Work instructions: Only the count should appear in your answer: how many lines of the data below contain the word "bazy"?

Supplied data:
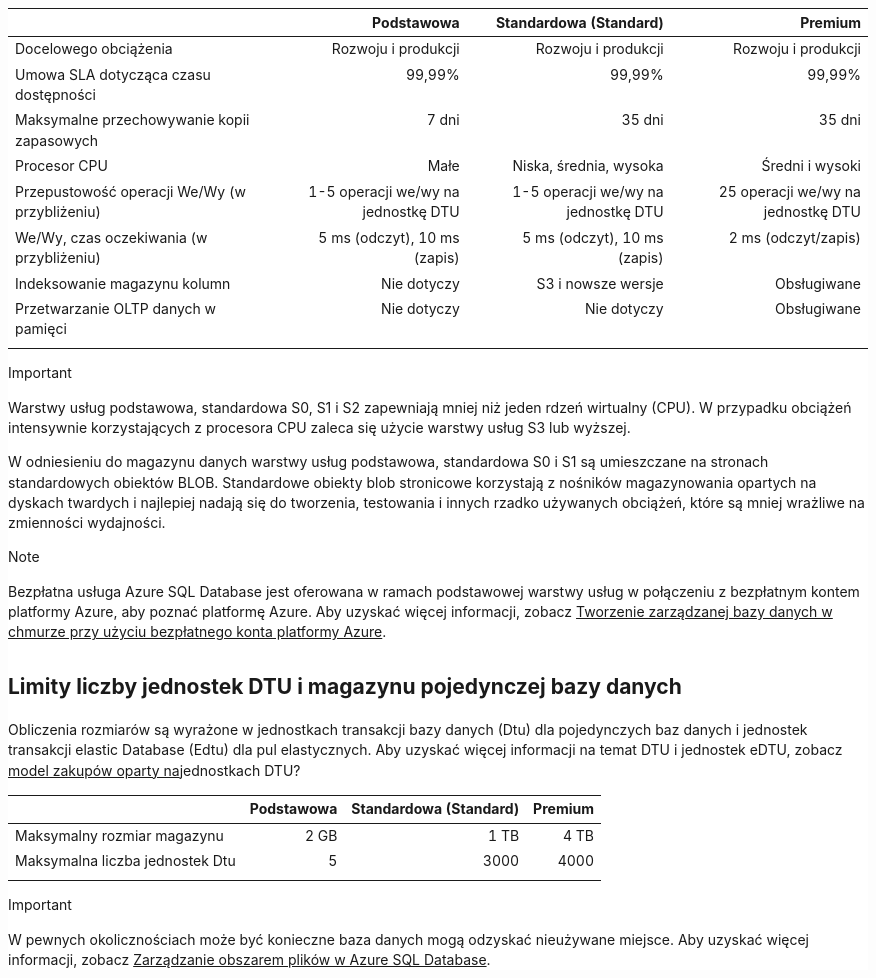 ||Podstawowa|Standardowa (Standard)|Premium|
| :-- | --: |--:| --:|
|Docelowego obciążenia|Rozwoju i produkcji|Rozwoju i produkcji|Rozwoju i produkcji|
|Umowa SLA dotycząca czasu dostępności|99,99%|99,99%|99,99%|
|Maksymalne przechowywanie kopii zapasowych|7 dni|35 dni|35 dni|
|Procesor CPU|Małe|Niska, średnia, wysoka|Średni i wysoki|
|Przepustowość operacji We/Wy (w przybliżeniu) |1-5 operacji we/wy na jednostkę DTU| 1-5 operacji we/wy na jednostkę DTU | 25 operacji we/wy na jednostkę DTU|
|We/Wy, czas oczekiwania (w przybliżeniu)|5 ms (odczyt), 10 ms (zapis)|5 ms (odczyt), 10 ms (zapis)|2 ms (odczyt/zapis)|
|Indeksowanie magazynu kolumn |Nie dotyczy|S3 i nowsze wersje|Obsługiwane|
|Przetwarzanie OLTP danych w pamięci|Nie dotyczy|Nie dotyczy|Obsługiwane|
|||||

> [!IMPORTANT]
> Warstwy usług podstawowa, standardowa S0, S1 i S2 zapewniają mniej niż jeden rdzeń wirtualny (CPU).  W przypadku obciążeń intensywnie korzystających z procesora CPU zaleca się użycie warstwy usług S3 lub wyższej. 
>
>W odniesieniu do magazynu danych warstwy usług podstawowa, standardowa S0 i S1 są umieszczane na stronach standardowych obiektów BLOB. Standardowe obiekty blob stronicowe korzystają z nośników magazynowania opartych na dyskach twardych i najlepiej nadają się do tworzenia, testowania i innych rzadko używanych obciążeń, które są mniej wrażliwe na zmienności wydajności.
>

> [!NOTE]
> Bezpłatna usługa Azure SQL Database jest oferowana w ramach podstawowej warstwy usług w połączeniu z bezpłatnym kontem platformy Azure, aby poznać platformę Azure. Aby uzyskać więcej informacji, zobacz [Tworzenie zarządzanej bazy danych w chmurze przy użyciu bezpłatnego konta platformy Azure](https://azure.microsoft.com/free/services/sql-database/).

## <a name="single-database-dtu-and-storage-limits"></a>Limity liczby jednostek DTU i magazynu pojedynczej bazy danych

Obliczenia rozmiarów są wyrażone w jednostkach transakcji bazy danych (Dtu) dla pojedynczych baz danych i jednostek transakcji elastic Database (Edtu) dla pul elastycznych. Aby uzyskać więcej informacji na temat DTU i jednostek eDTU, zobacz [model zakupów oparty na](sql-database-purchase-models.md#dtu-based-purchasing-model)jednostkach DTU?

||Podstawowa|Standardowa (Standard)|Premium|
| :-- | --: | --: | --: |
| Maksymalny rozmiar magazynu | 2 GB | 1 TB | 4 TB  |
| Maksymalna liczba jednostek Dtu | 5 | 3000 | 4000 | 
|||||

> [!IMPORTANT]
> W pewnych okolicznościach może być konieczne baza danych mogą odzyskać nieużywane miejsce. Aby uzyskać więcej informacji, zobacz [Zarządzanie obszarem plików w Azure SQL Database](sql-database-file-space-management.md).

Exercise output: 3